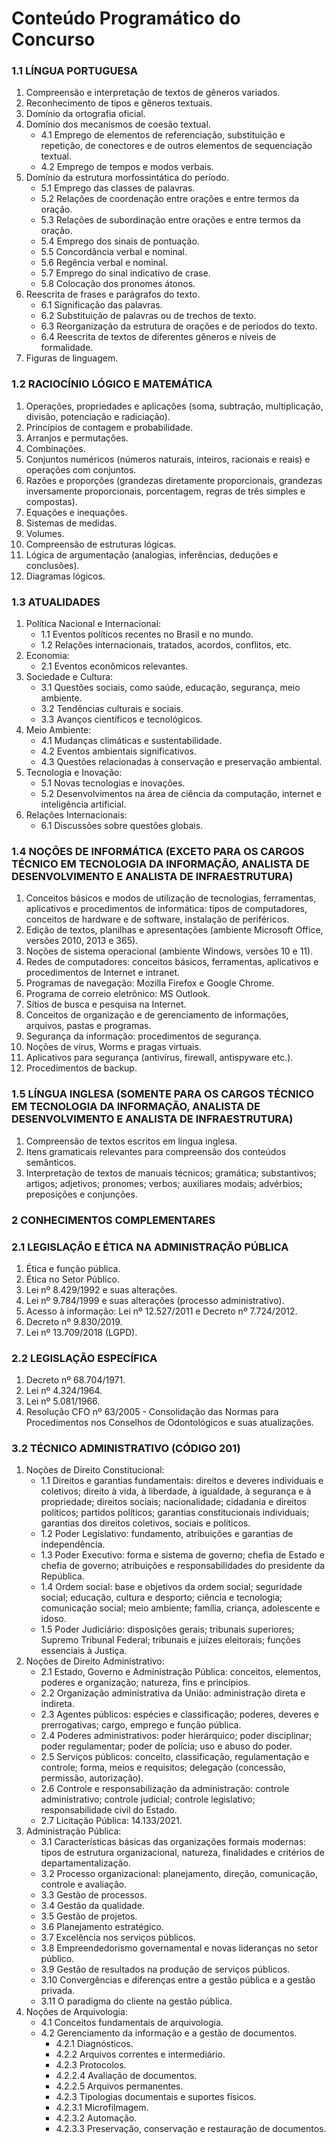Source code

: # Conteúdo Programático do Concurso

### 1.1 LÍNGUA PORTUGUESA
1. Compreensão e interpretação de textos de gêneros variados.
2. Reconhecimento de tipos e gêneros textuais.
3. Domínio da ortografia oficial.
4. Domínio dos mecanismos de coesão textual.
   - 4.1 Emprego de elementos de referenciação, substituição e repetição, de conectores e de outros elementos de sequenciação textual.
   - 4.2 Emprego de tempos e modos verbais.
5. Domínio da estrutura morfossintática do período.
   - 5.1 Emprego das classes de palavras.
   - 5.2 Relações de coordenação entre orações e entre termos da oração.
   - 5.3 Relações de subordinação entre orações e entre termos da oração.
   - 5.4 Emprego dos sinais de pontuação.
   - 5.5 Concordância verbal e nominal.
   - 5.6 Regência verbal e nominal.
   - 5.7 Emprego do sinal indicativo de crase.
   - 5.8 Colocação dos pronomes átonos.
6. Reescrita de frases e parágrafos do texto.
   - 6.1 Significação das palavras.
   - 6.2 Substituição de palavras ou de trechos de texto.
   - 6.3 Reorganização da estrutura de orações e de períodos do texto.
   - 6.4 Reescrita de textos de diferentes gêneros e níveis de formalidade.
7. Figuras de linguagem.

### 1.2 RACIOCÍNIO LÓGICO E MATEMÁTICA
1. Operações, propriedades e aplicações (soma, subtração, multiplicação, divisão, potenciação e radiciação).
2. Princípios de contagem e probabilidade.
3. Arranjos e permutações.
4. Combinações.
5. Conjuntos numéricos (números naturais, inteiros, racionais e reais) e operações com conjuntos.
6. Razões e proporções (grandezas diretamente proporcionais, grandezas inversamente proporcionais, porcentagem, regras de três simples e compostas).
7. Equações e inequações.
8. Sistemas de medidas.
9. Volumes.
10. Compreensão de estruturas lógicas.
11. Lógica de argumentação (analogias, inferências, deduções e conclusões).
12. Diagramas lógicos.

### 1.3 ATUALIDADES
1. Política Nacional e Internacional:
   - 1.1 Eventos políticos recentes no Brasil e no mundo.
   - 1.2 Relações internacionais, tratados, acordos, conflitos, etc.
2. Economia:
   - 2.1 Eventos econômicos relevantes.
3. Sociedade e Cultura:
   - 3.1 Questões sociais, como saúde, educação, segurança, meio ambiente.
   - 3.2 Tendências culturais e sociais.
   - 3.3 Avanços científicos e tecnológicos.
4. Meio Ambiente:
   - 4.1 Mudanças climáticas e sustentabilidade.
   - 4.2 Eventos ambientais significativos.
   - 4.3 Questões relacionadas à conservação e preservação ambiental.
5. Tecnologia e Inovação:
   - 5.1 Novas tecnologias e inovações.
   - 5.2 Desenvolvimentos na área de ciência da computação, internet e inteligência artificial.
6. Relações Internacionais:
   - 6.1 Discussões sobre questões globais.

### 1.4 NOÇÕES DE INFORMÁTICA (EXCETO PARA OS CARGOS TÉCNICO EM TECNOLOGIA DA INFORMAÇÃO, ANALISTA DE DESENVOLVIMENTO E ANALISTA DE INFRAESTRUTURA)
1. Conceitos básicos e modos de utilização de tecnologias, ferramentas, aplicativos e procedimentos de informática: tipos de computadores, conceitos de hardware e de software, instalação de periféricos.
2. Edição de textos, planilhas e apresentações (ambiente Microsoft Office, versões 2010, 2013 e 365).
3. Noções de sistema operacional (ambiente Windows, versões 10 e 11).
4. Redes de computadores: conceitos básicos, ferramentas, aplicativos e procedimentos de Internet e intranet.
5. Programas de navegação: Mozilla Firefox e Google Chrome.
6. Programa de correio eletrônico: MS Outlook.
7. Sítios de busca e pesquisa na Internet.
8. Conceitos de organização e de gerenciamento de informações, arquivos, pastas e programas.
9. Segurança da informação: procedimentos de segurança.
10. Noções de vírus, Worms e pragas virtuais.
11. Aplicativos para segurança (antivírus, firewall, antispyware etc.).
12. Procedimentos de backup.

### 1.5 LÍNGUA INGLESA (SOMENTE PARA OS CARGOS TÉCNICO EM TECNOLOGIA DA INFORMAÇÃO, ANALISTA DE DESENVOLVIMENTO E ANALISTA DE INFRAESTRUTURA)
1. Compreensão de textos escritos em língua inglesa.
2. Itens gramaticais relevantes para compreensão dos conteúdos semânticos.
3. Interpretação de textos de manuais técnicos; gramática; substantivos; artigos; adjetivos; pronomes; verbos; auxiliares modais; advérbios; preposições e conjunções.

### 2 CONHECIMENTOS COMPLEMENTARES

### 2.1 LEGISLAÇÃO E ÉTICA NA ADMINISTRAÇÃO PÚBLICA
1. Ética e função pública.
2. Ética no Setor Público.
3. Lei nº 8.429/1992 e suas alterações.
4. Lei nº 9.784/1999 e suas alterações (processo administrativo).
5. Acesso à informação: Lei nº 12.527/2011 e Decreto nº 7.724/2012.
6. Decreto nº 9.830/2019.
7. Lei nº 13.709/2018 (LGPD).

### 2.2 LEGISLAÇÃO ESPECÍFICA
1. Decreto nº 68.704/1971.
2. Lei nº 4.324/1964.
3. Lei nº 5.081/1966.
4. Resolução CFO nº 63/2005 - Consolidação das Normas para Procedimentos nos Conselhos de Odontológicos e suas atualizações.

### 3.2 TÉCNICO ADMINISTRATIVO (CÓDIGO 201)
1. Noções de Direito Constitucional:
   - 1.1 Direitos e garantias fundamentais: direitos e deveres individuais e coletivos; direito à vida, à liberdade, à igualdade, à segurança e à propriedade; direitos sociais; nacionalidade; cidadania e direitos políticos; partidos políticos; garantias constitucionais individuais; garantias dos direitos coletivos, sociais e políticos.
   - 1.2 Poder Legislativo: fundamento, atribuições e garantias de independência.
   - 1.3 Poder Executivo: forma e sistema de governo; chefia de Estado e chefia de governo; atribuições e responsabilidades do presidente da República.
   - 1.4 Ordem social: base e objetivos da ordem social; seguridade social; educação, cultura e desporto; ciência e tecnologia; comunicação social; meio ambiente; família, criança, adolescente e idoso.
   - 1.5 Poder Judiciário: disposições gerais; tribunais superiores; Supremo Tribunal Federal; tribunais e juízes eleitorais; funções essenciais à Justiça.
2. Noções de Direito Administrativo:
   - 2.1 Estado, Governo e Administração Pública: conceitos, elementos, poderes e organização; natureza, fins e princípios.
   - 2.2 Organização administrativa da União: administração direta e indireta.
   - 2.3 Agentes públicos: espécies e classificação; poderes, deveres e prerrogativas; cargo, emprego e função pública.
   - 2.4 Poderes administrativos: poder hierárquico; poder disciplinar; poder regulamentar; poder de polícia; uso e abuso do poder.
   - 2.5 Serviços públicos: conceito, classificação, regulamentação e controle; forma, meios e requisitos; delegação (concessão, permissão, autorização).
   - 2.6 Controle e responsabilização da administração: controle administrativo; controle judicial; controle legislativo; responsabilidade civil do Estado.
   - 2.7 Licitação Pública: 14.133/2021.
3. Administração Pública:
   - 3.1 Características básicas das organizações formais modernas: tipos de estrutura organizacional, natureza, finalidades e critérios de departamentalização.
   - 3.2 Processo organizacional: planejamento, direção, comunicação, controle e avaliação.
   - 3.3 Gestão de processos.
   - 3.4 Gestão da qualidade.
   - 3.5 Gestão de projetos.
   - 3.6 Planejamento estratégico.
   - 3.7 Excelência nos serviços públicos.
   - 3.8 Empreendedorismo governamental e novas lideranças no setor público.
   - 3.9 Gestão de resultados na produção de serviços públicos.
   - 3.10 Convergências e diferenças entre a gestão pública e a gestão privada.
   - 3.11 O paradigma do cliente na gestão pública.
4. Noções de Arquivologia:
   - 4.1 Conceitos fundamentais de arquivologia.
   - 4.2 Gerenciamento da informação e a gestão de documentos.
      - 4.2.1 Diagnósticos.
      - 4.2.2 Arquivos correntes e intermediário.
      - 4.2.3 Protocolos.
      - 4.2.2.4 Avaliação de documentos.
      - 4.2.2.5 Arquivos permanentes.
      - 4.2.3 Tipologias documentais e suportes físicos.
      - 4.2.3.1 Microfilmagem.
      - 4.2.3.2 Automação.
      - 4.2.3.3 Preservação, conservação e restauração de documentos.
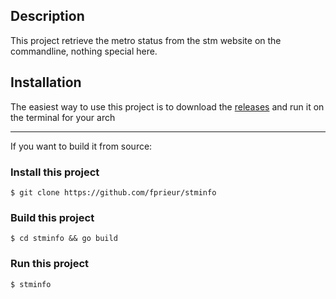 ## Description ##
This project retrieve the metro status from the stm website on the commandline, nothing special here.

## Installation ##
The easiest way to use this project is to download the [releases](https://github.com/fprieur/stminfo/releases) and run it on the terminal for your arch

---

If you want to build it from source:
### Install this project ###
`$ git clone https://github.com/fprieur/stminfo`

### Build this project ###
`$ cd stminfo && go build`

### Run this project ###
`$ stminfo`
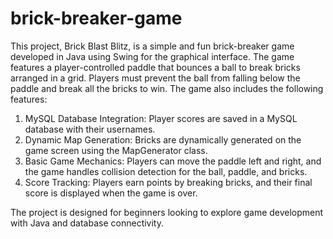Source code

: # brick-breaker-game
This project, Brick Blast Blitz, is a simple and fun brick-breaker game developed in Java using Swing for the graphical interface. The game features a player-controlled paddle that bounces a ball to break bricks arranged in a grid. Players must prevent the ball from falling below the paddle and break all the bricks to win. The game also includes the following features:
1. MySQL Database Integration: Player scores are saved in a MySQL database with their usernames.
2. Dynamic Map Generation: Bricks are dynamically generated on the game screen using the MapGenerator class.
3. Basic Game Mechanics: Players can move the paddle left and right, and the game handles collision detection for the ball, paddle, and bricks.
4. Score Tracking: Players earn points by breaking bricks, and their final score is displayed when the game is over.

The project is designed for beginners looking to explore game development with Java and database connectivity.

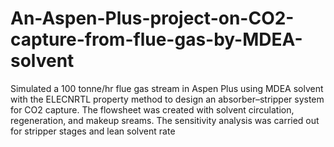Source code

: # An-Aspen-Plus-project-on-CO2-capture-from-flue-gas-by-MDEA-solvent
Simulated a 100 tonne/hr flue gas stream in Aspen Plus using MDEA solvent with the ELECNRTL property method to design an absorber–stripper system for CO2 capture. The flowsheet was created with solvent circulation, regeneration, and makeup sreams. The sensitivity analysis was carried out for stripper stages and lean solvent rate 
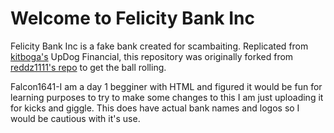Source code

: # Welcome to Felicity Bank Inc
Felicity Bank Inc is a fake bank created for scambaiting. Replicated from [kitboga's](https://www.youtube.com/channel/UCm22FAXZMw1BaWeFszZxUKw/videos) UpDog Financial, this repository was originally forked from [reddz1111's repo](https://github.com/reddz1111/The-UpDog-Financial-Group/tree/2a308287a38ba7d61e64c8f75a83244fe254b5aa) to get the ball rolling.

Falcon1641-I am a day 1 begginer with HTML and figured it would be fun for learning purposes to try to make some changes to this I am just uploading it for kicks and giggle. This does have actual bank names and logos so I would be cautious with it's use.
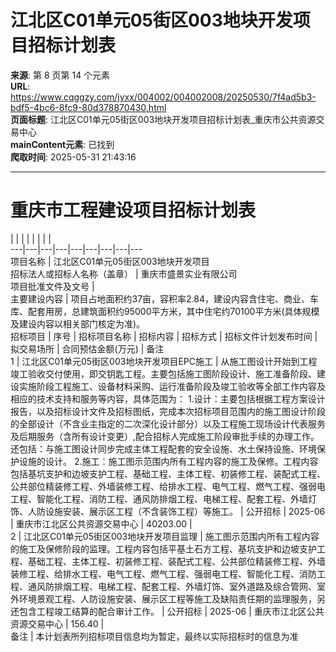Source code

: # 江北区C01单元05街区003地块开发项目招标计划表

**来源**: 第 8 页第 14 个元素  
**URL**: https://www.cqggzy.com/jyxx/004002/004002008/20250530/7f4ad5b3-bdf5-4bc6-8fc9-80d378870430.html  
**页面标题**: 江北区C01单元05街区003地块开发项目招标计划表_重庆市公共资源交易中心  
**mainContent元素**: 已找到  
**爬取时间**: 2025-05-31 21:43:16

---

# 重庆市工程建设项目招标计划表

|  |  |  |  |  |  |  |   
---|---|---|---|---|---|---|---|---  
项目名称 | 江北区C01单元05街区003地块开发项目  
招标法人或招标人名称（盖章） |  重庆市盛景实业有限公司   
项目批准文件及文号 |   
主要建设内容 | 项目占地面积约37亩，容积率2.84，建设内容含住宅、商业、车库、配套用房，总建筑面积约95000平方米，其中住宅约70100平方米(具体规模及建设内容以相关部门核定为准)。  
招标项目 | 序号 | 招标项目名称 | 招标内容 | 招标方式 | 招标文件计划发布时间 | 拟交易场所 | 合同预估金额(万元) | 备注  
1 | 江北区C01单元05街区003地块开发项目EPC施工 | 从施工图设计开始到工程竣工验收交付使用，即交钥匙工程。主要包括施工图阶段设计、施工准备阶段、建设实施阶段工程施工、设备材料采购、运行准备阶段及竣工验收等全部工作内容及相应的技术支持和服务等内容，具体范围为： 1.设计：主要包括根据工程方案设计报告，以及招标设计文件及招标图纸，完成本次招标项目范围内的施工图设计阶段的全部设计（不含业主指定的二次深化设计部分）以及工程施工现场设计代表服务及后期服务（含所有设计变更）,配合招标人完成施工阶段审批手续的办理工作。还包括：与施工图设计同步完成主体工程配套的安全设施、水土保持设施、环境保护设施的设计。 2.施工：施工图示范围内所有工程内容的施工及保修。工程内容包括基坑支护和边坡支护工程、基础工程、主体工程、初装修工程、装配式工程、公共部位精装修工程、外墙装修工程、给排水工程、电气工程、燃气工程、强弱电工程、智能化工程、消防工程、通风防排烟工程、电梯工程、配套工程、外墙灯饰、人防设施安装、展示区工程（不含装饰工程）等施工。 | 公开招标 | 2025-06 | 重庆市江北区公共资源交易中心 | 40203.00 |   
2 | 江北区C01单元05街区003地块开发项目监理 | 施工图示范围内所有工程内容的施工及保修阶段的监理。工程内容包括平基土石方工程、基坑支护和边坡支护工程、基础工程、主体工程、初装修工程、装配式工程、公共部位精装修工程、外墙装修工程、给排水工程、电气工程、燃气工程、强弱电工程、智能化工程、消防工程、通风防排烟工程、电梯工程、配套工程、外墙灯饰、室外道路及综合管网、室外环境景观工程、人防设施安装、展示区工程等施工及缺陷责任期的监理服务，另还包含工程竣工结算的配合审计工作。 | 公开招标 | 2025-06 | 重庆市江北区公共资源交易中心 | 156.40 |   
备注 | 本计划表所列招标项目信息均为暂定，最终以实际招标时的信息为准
○ ○ ○ ○ ○ ○ ○
TASK BRIEF ->
From the records above, copy every line that includes the word "suas".

SOLUTION TO THE PROBLEM ->
3. Lei nº 8.429/1992 e suas alterações.
4. Lei nº 9.784/1999 e suas alterações (processo administrativo).
4. Resolução CFO nº 63/2005 - Consolidação das Normas para Procedimentos nos Conselhos de Odontológicos e suas atualizações.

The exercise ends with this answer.